This section outlines the steps of retrieving the generated embeddings files from the Batch Job output and creating a mapping to tie it back to the respective accounts in the original data. <br> **Note** To keep things simple, users need to provide the paths to the output embedding files manually. In the future, this process can be automated by retrieving the file paths directly from the Batch Prediction Job's output information.

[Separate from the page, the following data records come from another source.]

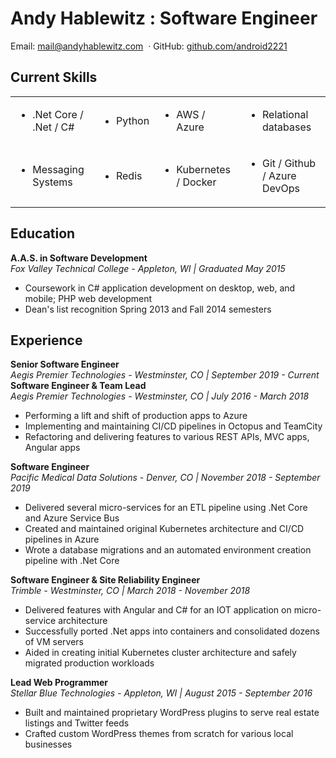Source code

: # Andy Hablewitz : Software Engineer

<div class="contact-info">
<span>Email:</span> <a href="mailto:mail@andyhablewitz.com">mail@andyhablewitz.com</a>
<span>&nbsp·&nbsp</span><span>GitHub:</span> <a target="_blank" href="https://github.com/android2221">github.com/android2221</a>
</div>

## **Current Skills**
<table>
<tr>
<td>
<ul><li>.Net Core / .Net / C#</li></ul</ul><ul>
</td>
<td><ul><li>Python</li></ul></td>
<td><ul><li>AWS / Azure</li></ul></td>
<td><ul><li>Relational databases</li></ul></td>
</tr>
<tr>
<td><ul><li>Messaging Systems</li></ul></td>
<td><ul><li>Redis</li></ul></td>
<td><ul><li>Kubernetes / Docker</li></ul></td>
<td><ul><li>Git / Github / Azure DevOps</li></ul></td>
</tr>
</table>


## **Education**
**A.A.S. in Software Development**  
*Fox Valley Technical College - Appleton, WI | Graduated May 2015*

- Coursework in C# application development on desktop, web, and mobile; PHP web development
- Dean's list recognition Spring 2013 and Fall 2014 semesters

## **Experience**

**Senior Software Engineer**  
*Aegis Premier Technologies - Westminster, CO | September 2019 - Current*  
**Software Engineer & Team Lead**  
*Aegis Premier Technologies - Westminster, CO  | July 2016 - March 2018*

- Performing a lift and shift of production apps to Azure
- Implementing and maintaining CI/CD pipelines in Octopus and TeamCity
- Refactoring and delivering features to various REST APIs, MVC apps, Angular apps

**Software Engineer**  
*Pacific Medical Data Solutions - Denver, CO | November 2018 - September 2019*

- Delivered several micro-services for an ETL pipeline using .Net Core and Azure Service Bus
- Created and maintained original Kubernetes architecture and CI/CD pipelines in Azure
- Wrote a database migrations and an automated environment creation pipeline with .Net Core

**Software Engineer & Site Reliability Engineer**  
*Trimble - Westminster, CO | March 2018 - November 2018*

- Delivered features with Angular and C# for an IOT application on micro-service architecture
- Successfully ported .Net apps into containers and consolidated dozens of VM servers
- Aided in creating initial Kubernetes cluster architecture and safely migrated production workloads

**Lead Web Programmer**  
*Stellar Blue Technologies - Appleton, WI | August 2015 - September 2016*

- Built and maintained proprietary WordPress plugins to serve real estate listings and Twitter feeds
- Crafted custom WordPress themes from scratch for various local businesses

* Download embed file: The embedding results from the batch prediction job are downloaded from GCS.
* Map embeddings to original dataset: The downloaded embeddings are associated with their corresponding addresses in the original DataFrame.

In [None]:
EMBED_FILES = [
    "gs://sandbox-401718-category-textembedding-us-central1/output-test/prediction-model-2024-08-02T18:50:02.710567Z/000000000000.jsonl",  # @param
]

# Write to the local JSON Lines file directly
with open("embeddings.jsonl", "w", encoding="utf-8") as outfile:
    for embed_file in EMBED_FILES:
        bucket_name = embed_file.split("/")[2]
        blob_name = "/".join(embed_file.split("/")[3:])
        bucket = storage_client.bucket(bucket_name)
        blob = bucket.blob(blob_name)

        # Download the entire file as a string

        file_content = blob.download_as_string().decode("utf-8")
        lines = file_content.splitlines()
        for line in lines:
            outfile.write(line + "\n")  # Write each line as a separate JSON object
print(f"Combined JSON Lines data saved to `embeddings.jsonl`")


In [None]:
# Load the JSON data from your local .jsonl file
response_json = []
with open("embeddings.jsonl", "r") as f:
    for line in f:
        response_json.append(json.loads(line))  # Parse each line

# Create a dictionary to map addresses to embeddings
combined_text_embedding_map = {}
for item in response_json:
    combined_text = item['instance']['content']
    embedding = item['predictions'][0]['embeddings']['values'] 
    combined_text_embedding_map[combined_text] = embedding

# Map embeddings to the DataFrame using the address lookup
df['Embeddings'] = df['combined_text'].map(combined_text_embedding_map)

In [None]:
df.head() # Embeddings column now included

In [None]:
# # check unique id's
# combined_text_ = df['unique_id'].unique()
# len(combined_text_) == len(df)

## Create Index for Vector Search

This section describes the process of creating an index for Vertex Vector Search. Bruce force (exhaustive) search index is used in this example, and is used to find the exact nearest neighbors to the query vector. Brute force Index is computationally rigorous compared to ANN which is focuses on performant approximations and retrieval efficiency.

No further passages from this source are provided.